On the second night, we found Frenchman Street. I had previously asked musician friends where we should go to hear the best music. ‘Just head up to Frenchman Street and follow your ears’ was the advice. Frenchman Street and not Bourbon Street is where the best music happens (although the daytime street musicians in the Quarter can be amazing as well). As you near Frenchman Street the music grabs you, amplifies and intensifies until it reaches crazy. You turn into the sound and are confronted by a special kind of mayhem. Bar after bar and the music spilling onto the pavements and fighting for supremacy. Pure New Orleans Jazz (and real old school), New Orleans funk, washboard blues; songs by WH Handy, Louis Armstrong, Louis Prima or Henry Red Allen and everyone wailing and thumping. It was vibrato rich, the horns played licks as filthy as swamp mud; the brass players whooping as they shook off the ‘dirt’ and all of it floating joyously above a seething dancing throng. On the street corners, attractive dancers held out buckets, strutting their stuff while just behind them, Second Line Parades formed. Call and response while the drums roiled the air with heart-stopping polyrhythmic beats. To experience that was really something. This is where it all began, and this is where the flame burns purest.
I was also amazed by the funk units with those pumping groove lines; three drummers, percussion, horn-heavy, organ, guitar and always an e-bass, leading with a groove like a prizefighter, landing killer blows. The received wisdom is that James Brown invented funk, but New Orleans funksters tell another story, ‘Yes, brother Brown nailed that mother down, but it took a third drummer from NOLA to get it just right’. I was informed (correctly it appears) that funk was recorded in NOLA long before JB recorded and the evidence is there for anyone to check out.
I must also mention Congo Square. For those who love music and who understand the history, going there is akin to visiting an atmospheric cathedral. This is where the Spanish slave masters reluctantly ‘allowed’ their slaves to play music and dance. The slaves and Creoles responded with an inestimable gift to the future, the creation of modern music. Here, traditional African rhythms met European melody and civil war musical instruments were bent to new uses. It is a silent place now, surrounded by mature Live Oaks, each tree trailing dreamy sprays of Spanish moss while around the edges, statues of the luminaries like Louis Armstrong look benignly on.

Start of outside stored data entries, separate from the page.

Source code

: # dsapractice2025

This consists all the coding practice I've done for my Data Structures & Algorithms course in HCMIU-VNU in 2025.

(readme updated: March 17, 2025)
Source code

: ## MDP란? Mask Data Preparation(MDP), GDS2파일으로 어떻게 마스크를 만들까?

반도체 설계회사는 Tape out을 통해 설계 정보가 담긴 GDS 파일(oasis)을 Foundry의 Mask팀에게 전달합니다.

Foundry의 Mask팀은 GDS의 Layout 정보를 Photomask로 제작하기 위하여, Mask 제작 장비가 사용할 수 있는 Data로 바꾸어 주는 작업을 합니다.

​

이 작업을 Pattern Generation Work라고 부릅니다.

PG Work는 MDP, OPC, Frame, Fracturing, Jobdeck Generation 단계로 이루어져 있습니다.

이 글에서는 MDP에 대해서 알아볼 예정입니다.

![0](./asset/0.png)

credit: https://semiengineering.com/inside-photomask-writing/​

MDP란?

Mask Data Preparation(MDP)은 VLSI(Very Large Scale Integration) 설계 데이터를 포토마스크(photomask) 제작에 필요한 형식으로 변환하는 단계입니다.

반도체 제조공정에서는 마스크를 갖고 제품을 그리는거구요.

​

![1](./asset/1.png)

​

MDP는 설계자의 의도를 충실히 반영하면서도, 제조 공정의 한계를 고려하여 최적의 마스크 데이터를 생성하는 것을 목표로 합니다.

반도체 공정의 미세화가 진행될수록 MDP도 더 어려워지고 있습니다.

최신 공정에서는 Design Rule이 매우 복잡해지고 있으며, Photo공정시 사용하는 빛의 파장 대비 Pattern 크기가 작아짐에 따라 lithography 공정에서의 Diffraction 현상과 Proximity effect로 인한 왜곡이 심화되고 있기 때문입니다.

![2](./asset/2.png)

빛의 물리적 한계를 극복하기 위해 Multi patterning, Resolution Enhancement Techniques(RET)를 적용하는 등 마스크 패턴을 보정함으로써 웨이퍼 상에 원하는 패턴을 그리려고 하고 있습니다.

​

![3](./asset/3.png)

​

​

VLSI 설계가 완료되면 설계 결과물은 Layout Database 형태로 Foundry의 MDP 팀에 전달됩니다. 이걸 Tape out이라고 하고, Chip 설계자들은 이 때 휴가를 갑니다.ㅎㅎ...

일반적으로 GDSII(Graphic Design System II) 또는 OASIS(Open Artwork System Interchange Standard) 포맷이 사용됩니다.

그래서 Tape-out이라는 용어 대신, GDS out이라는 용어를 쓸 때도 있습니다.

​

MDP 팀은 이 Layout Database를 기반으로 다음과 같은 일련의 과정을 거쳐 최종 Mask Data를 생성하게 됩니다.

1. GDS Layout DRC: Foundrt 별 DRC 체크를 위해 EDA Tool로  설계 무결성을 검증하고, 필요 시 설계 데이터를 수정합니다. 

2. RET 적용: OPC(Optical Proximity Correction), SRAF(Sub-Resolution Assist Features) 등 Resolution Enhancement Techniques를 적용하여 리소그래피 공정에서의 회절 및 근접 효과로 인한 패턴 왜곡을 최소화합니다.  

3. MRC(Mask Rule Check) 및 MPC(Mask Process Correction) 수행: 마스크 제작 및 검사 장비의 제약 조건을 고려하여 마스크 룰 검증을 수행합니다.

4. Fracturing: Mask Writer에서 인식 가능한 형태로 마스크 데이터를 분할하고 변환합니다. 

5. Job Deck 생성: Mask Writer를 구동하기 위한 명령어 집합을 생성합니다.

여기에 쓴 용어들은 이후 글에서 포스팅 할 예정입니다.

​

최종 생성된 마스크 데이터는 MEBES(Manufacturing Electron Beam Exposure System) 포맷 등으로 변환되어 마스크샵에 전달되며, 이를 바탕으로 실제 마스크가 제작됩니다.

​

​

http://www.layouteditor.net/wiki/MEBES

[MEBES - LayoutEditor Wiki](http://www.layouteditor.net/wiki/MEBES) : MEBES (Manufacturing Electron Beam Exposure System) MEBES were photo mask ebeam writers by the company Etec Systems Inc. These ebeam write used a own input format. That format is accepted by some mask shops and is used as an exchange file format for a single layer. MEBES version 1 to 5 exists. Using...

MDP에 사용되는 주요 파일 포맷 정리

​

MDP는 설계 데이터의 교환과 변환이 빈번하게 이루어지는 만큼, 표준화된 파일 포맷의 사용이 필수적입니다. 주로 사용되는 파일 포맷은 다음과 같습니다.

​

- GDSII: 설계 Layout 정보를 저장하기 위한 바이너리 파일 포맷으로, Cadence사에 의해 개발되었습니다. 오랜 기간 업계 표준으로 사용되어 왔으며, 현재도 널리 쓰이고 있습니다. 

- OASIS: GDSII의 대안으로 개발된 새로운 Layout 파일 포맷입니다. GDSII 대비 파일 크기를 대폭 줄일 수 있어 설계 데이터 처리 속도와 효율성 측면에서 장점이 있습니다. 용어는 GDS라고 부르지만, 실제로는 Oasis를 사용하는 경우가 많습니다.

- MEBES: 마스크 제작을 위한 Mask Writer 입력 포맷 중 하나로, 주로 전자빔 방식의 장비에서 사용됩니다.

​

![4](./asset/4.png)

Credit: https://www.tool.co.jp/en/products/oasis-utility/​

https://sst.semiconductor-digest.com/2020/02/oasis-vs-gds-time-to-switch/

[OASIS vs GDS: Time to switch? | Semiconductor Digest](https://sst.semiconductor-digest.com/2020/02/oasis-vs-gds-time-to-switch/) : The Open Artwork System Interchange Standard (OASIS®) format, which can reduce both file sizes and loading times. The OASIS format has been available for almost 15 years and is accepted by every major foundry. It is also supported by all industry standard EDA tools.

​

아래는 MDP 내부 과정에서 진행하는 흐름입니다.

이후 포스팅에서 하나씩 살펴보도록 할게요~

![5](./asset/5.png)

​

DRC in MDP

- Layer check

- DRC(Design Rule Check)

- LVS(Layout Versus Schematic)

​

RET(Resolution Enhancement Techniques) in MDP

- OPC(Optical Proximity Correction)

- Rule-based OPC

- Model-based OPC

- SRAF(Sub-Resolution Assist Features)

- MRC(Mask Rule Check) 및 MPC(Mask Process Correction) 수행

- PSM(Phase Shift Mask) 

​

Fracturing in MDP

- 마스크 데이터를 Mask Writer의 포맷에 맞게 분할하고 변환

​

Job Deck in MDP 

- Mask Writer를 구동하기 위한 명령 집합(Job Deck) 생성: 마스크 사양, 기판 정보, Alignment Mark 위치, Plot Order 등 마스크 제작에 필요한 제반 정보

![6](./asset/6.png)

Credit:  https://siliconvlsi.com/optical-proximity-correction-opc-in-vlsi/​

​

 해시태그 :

That New Orleans happened at all is a miracle, as it’s an unsuitable site for any settlement. It has defied calamity after calamity and yet it survives, and at its heart, the Mississippi barges and the paddle boats ply their trades. On a calm day, the mighty river looks benign but the threatening waters wait patiently, and alligators and cottonmouth vipers wait in the bayous. Five pumps and a few meagre levies are all that protect it, but barely. The cities inhabitants were appallingly treated during Katrina and the federal authorities nearly closed the city for good. Indeed, they tried, but back the inhabitants came, and all the while the music played on.